Making sense of the clutter
We live amidst a clutter of events so dense that it’s hard to tell what’s important and what’s not. A few examples:
The decision by the United States to move its embassy from Tel Aviv to Jerusalem has been posited as a Middle East game changer. It may be, or not.
This week representatives of Germany, France, Britain, China and Russia will meet as members of the joint committee overseeing the Iran nuclear agreement. The U.S., having renounced the accord, will be absent. Important?
Will it matter to future generations that in the year 2018 the president of the United States tweeted the following? (Here you may insert any one of Donald Trump’s numerous tweets.)

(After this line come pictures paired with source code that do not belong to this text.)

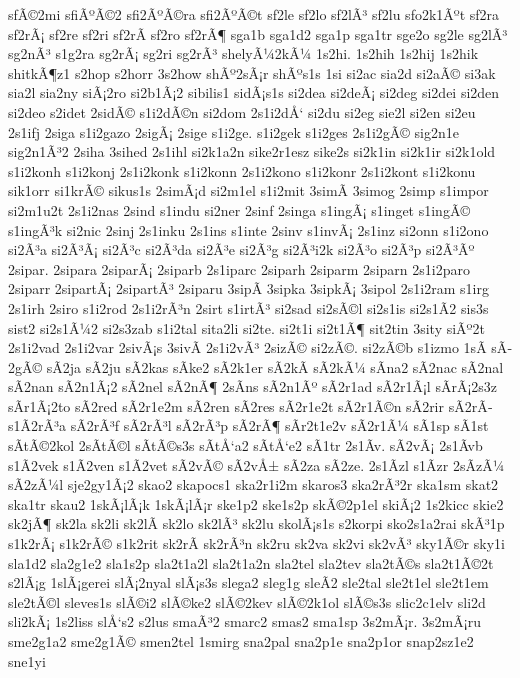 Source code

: {sfÃ©2mi
sfiÃºÃ©2
sfi2ÃºÃ©ra
sfi2ÃºÃ©t
sf2le
sf2lo
sf2lÃ³
sf2lu
sfo2k1Ãºt
sf2ra
sf2rÃ¡
sf2re
sf2ri
sf2rÃ­
sf2ro
sf2rÃ¶
sga1b
sga1d2
sga1p
sga1tr
sge2o
sg2le
sg2lÃ³
sg2nÃ³
s1g2ra
sg2rÃ¡
sg2ri
sg2rÃ³
shelyÃ¼2kÃ¼
1s2hi.
1s2hih
1s2hij
1s2hik
shitkÃ¶z1
s2hop
s2horr
3s2how
shÃº2sÃ¡r
shÃºs1s
1si
si2ac
sia2d
si2aÃ©
si3ak
sia2l
sia2ny
siÃ¡2ro
si2b1Ã¡2
sibilis1
sidÃ¡s1s
si2dea
si2deÃ¡
si2deg
si2dei
si2den
si2deo
s2idet
2sidÃ©
s1i2dÃ©n
si2dom
2s1i2dÅ‘
si2du
si2eg
sie2l
si2en
si2eu
2s1ifj
2siga
s1i2gazo
2sigÃ¡
2sige
s1i2ge.
s1i2gek
s1i2ges
2s1i2gÃ©
sig2n1e
sig2n1Ã³2
2siha
3sihed
2s1ihl
si2k1a2n
sike2r1esz
sike2s
si2k1in
si2k1ir
si2k1old
s1i2konh
s1i2konj
2s1i2konk
s1i2konn
2s1i2kono
s1i2konr
2s1i2kont
s1i2konu
sik1orr
si1krÃ©
sikus1s
2simÃ¡d
si2m1el
s1i2mit
3simÃ­
3simog
2simp
s1impor
si2m1u2t
2s1i2nas
2sind
s1indu
si2ner
2sinf
2singa
s1ingÃ¡
s1inget
s1ingÃ©
s1ingÃ³k
si2nic
2sinj
2s1inku
2s1ins
s1inte
2sinv
s1invÃ¡
2s1inz
si2onn
s1i2ono
si2Ã³a
si2Ã³Ã¡
si2Ã³c
si2Ã³da
si2Ã³e
si2Ã³g
si2Ã³i2k
si2Ã³o
si2Ã³p
si2Ã³Ãº
2sipar.
2sipara
2siparÃ¡
2siparb
2s1iparc
2siparh
2siparm
2siparn
2s1i2paro
2siparr
2sipartÃ¡
2sipartÃ³
2siparu
3sipÃ­
3sipka
3sipkÃ¡
3sipol
2s1i2ram
s1irg
2s1irh
2siro
s1i2rod
2s1i2rÃ³n
2sirt
s1irtÃ³
si2sad
si2sÃ©l
si2s1is
si2s1Ã­2
sis3s
sist2
si2s1Ã¼2
si2s3zab
s1i2tal
sita2li
si2te.
si2t1i
si2t1Ã¶
sit2tin
3sity
siÃº2t
2s1i2vad
2s1i2var
2sivÃ¡s
3sivÃ­
2s1i2vÃ³
2sizÃ©
si2zÃ©.
si2zÃ©b
s1izmo
1sÃ­
sÃ­2gÃ©
sÃ­2ja
sÃ­2ju
sÃ­2kas
sÃ­ke2
sÃ­2k1er
sÃ­2kÃ­
sÃ­2kÃ¼
sÃ­na2
sÃ­2nac
sÃ­2nal
sÃ­2nan
sÃ­2n1Ã¡2
sÃ­2nel
sÃ­2nÃ¶
2sÃ­ns
sÃ­2n1Ãº
sÃ­2r1ad
sÃ­2r1Ã¡l
sÃ­rÃ¡2s3z
sÃ­r1Ã¡2to
sÃ­2red
sÃ­2r1e2m
sÃ­2ren
sÃ­2res
sÃ­2r1e2t
sÃ­2r1Ã©n
sÃ­2rir
sÃ­2rÃ­
s1Ã­2rÃ³a
sÃ­2rÃ³f
sÃ­2rÃ³l
sÃ­2rÃ³p
sÃ­2rÃ¶
sÃ­r2t1e2v
sÃ­2r1Ã¼
sÃ­1sp
sÃ­1st
sÃ­tÃ©2kol
2sÃ­tÃ©l
sÃ­tÃ©s3s
sÃ­tÅ‘a2
sÃ­tÅ‘e2
sÃ­1tr
2s1Ã­v.
sÃ­2vÃ¡
2s1Ã­vb
s1Ã­2vek
s1Ã­2ven
s1Ã­2vet
sÃ­2vÃ©
sÃ­2vÅ±
sÃ­2za
sÃ­2ze.
2s1Ã­zl
s1Ã­zr
2sÃ­zÃ¼
sÃ­2zÃ¼l
sje2gy1Ã¡2
skao2
skapocs1
ska2r1i2m
skaros3
ska2rÃ³2r
ska1sm
skat2
ska1tr
skau2
1skÃ¡lÃ¡k
1skÃ¡lÃ¡r
ske1p2
ske1s2p
skÃ©2p1el
skiÃ¡2
1s2kicc
skie2
sk2jÃ¶
sk2la
sk2li
sk2lÃ­
sk2lo
sk2lÃ³
sk2lu
skolÃ¡s1s
s2korpi
sko2s1a2rai
skÃ³1p
s1k2rÃ¡
s1k2rÃ©
s1k2rit
sk2rÃ­
sk2rÃ³n
sk2ru
sk2va
sk2vi
sk2vÃ³
sky1Ã©r
sky1i
sla1d2
sla2g1e2
sla1s2p
sla2t1a2l
sla2t1a2n
sla2tel
sla2tev
sla2tÃ©s
sla2t1Ã©2t
s2lÃ¡g
1slÃ¡gerei
slÃ¡2nyal
slÃ¡s3s
slega2
sleg1g
sleÃ­2
sle2tal
sle2t1el
sle2t1em
sle2tÃ©l
sleves1s
slÃ©i2
slÃ©ke2
slÃ©2kev
slÃ©2k1ol
slÃ©s3s
slic2c1elv
sli2d
sli2kÃ¡
1s2liss
slÅ‘s2
s2lus
smaÃ³2
smarc2
smas2
sma1sp
3s2mÃ¡r.
3s2mÃ¡ru
sme2g1a2
sme2g1Ã©
smen2tel
1smirg
sna2pal
sna2p1e
sna2p1or
snap2sz1e2
sne1yi
}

How important is it that Kanye likes Donald, that Donald despises Barack, that Joe may take another run at the White House, that Stormy’s attorney lives to get in front of the camera, and that Michael Cohen is more bagman than attorney?

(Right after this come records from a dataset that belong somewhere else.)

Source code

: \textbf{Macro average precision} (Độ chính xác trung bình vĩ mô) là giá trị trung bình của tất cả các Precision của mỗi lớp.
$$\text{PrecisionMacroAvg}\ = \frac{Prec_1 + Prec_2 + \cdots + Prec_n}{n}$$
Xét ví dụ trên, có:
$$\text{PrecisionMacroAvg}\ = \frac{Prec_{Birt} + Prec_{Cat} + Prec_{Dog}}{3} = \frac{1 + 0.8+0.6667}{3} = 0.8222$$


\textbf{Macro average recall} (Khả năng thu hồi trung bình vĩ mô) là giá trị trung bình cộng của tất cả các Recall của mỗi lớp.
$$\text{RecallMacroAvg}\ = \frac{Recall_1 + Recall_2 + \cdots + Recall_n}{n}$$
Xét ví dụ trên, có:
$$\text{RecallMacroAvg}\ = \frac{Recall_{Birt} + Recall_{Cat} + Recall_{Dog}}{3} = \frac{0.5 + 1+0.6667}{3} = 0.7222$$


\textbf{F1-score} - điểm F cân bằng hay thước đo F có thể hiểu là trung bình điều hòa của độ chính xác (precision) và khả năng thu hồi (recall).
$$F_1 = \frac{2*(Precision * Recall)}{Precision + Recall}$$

For the most part, it’s enough that we know and care about these things. This is the stuff of everyday life. The fabric of our time. It’s what’s meant by being contemporary. As for their place in the history books, that will take care of itself.

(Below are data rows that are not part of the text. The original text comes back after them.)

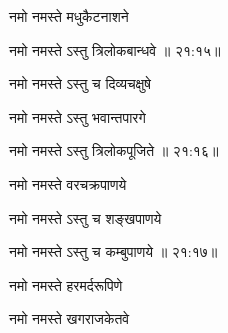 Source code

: \nemslokac

{\devanagarifont नमो नमस्ते मधुकैटनाशने }%
  \dontdisplaylinenum    {}%



\nemslokad

{\devanagarifont नमो नमस्ते ऽस्तु त्रिलोकबान्धवे {॥ २१:१५॥} \veg\dontdisplaylinenum }%
 
\ujvers{}

\nemslokab

{\devanagarifont नमो नमस्ते ऽस्तु च दिव्यचक्षुषे  \danda\dontdisplaylinenum }%
 
\nemslokac

{\devanagarifont नमो नमस्ते ऽस्तु भवान्तपारगे }%
  \dontdisplaylinenum


\nemslokad

{\devanagarifont नमो नमस्ते ऽस्तु त्रिलोकपूजिते {॥ २१:१६॥} \veg\dontdisplaylinenum }%
 
\ujvers{}

\nemslokab

{\devanagarifont नमो नमस्ते वरचक्रपाणये  \danda\dontdisplaylinenum }%

\nemslokac

{\devanagarifont नमो नमस्ते ऽस्तु च शङ्खपाणये }%
  \dontdisplaylinenum


\nemslokad

{\devanagarifont नमो नमस्ते ऽस्तु च कम्बुपाणये {॥ २१:१७॥} \veg\dontdisplaylinenum }%
 
\ujvers{}    %


\nemslokab

{\devanagarifont नमो नमस्ते हरमर्दरूपिणे  \danda\dontdisplaylinenum }%

\nemslokac

{\devanagarifont नमो नमस्ते खगराजकेतवे }%
  \dontdisplaylinenum    {}%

All of which brings me to World War II — what, you say, yet again! Pearl Harbor we know about and was important. The same for the invasions of North Africa and Italy. D-Day. The Battle of the Bulge. Iwo Jima. The fall of Berlin and Hitler’s suicide. Hiroshima.
All are familiar signposts on the road to victory and the emergence of the American world order.
Either because I was poorly educated, or I just wasn’t paying attention, but it seems I missed until very recently one of the most important episodes of the war.
Or maybe it’s just been buried beneath the sheer weight of World War II history. The Holocaust, the unraveling of the atom, and the others are difficult to knock from the front pages, after all.
Regardless, it’s the most important World War II event that most of us never reckoned with.
Here, in brief, is what I’m talking to: The Allies — principally the United States, Britain, and Russia — were having a heck of a time getting war supplies and foodstuffs across the Atlantic in the winter and spring of 1943.
Both the Brits and the Soviets needed plenty of U.S. supplies if the war against the Nazis was to go forward to a successful conclusion.
The problem was German submarines, or U-boats, which were sinking scores of merchant ships bound for the United Kingdom and Russia. England, being an island nation, was especially vulnerable. With tons of war supplies assigned to the ocean’s depths, the future was bleak. The British leader Winston Churchill later wrote, “The only thing that really frightened me during the war was the U-boat peril.”
By choking off delivery of supplies, German U-boats nearly defeated Britain in World War I. Would they succeed in doing so in World War II?
By March 1943, the Germans had sunk 108 freight-carrying ships. The tide of war in the North Atlantic pointed Germany’s way.
In May of 1943, however, the German navy gave up its U-boat patrols. The Battle of the North Atlantic became an Allied victory.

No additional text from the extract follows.